Remember ME - You Me and Dementia
July 2, 2007
KOREA: National Assembly’s Unstoppable Management on Senior Citizen Pension Act
SOEUL, July 2, 2007:
After the National Assembly has denunciated itself by rejecting the revision bill of the National Pension Act during the Assembly’s plenary session and passing the underlying Old Age Pension Act, it has decided to forgo with its new plan of increasing the payout and the number of recipients of the Old Age Pension Act.
At present, no one can construe the purpose of the National Assembly’s abrupt decision. Its decision can only be interpreted as an avaricious act negligent of political mode and apathetic to political parties as the presidential election is drawing near.
The underlying Old Age Pension Act, which states to provide pension for four million subscribers above the age of 60 with low income, currently offers 89,000 won a month, equivalent to $96. However, prior to the implementation of the act slated for 2008, the National Assembly has devised a revision bill to expand the elders eligible to receive pension from 60 percent to 70 percent and has passed the standing committee last week.
Also, the National Assembly has agreed to increase the current proportion of the average monthly income of all subscribers of the national pension, from 5 percent to 10 percent. The National Assembly persists that if the revision bill of the national pension act becomes effective, the payment that the subscribers will receive will be reduced from 60 percent to 40 percent of the average monthly income, demanding the need to supplement the reduction via Old Age Pension Act.
However, in order to push the revised bill, the National Assembly should have passed the Old Age Pension Act with the revised National Pension Act three months ago. The National Assembly’s inexplicable insistence to pass the revised bill is currently igniting fury as it has once again ruled over taxpayer’s asset.
Although the public has predicted such due to the presidential election slated for December, 2007, we must reiterate whether the National Assembly has the right to deliberate the bill for its own convenience. Moreover, it is nonsense that the revised bill has passed the standing committee when ministries and offices have failed to reach an agreement on raising funds.

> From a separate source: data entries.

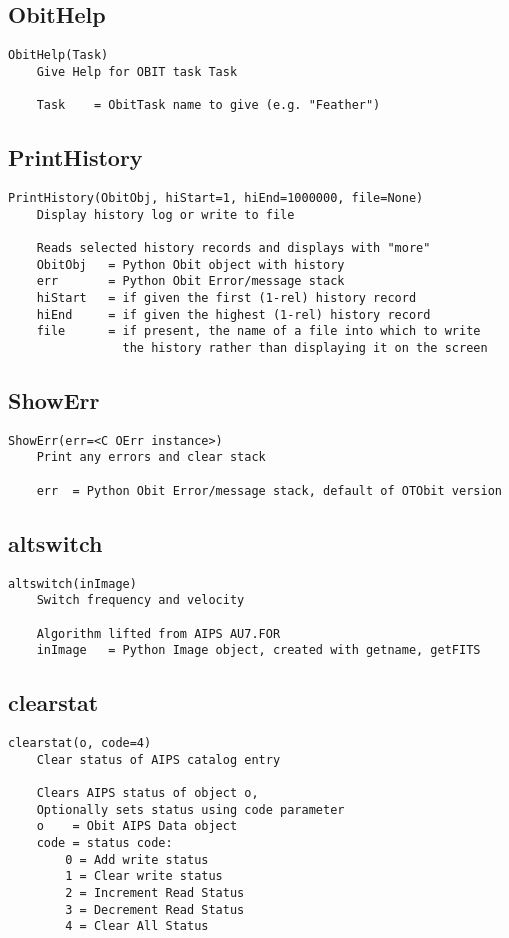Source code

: \documentclass[11pt]{report}
\begin{document}
\subsection{ObitHelp}
\begin{verbatim}
ObitHelp(Task)
    Give Help for OBIT task Task
    
    Task    = ObitTask name to give (e.g. "Feather")
\end{verbatim}

\subsection{PrintHistory}
\begin{verbatim}
PrintHistory(ObitObj, hiStart=1, hiEnd=1000000, file=None)
    Display history log or write to file
    
    Reads selected history records and displays with "more"
    ObitObj   = Python Obit object with history
    err       = Python Obit Error/message stack
    hiStart   = if given the first (1-rel) history record
    hiEnd     = if given the highest (1-rel) history record
    file      = if present, the name of a file into which to write
                the history rather than displaying it on the screen
\end{verbatim}

\subsection{ShowErr}
\begin{verbatim}
ShowErr(err=<C OErr instance>)
    Print any errors and clear stack
    
    err  = Python Obit Error/message stack, default of OTObit version
\end{verbatim}

\subsection{altswitch}
\begin{verbatim}
altswitch(inImage)
    Switch frequency and velocity
    
    Algorithm lifted from AIPS AU7.FOR
    inImage   = Python Image object, created with getname, getFITS
\end{verbatim}

\subsection{clearstat}
\begin{verbatim}
clearstat(o, code=4)
    Clear status of AIPS catalog entry
    
    Clears AIPS status of object o,
    Optionally sets status using code parameter
    o    = Obit AIPS Data object
    code = status code:
        0 = Add write status
        1 = Clear write status
        2 = Increment Read Status
        3 = Decrement Read Status
        4 = Clear All Status
\end{verbatim}
\end{document}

The legislation of the Old Age Pension Act has fuelled the market as it has lacked transparent fund raising measurements. However, compared to that of the current revision bill, the situation has exacerbated as about 500 billion won will be spent by 2009 and 38 trillion won will be injected by 2028.
South Korea’s financial status has been relatively benign. However, if the National Assembly continues to wield its power to alter the pension act, the financial resources will soon hit the bottom. Rather than distorting the revised pension act, the National Assembly should consider passing the buck to the next government or the next session of the National Assembly.
The Ministry of Planning and Budget (MPB) should say “no” to unpredictable act conducted by the National Assembly and stop being goaded by the current political landscape.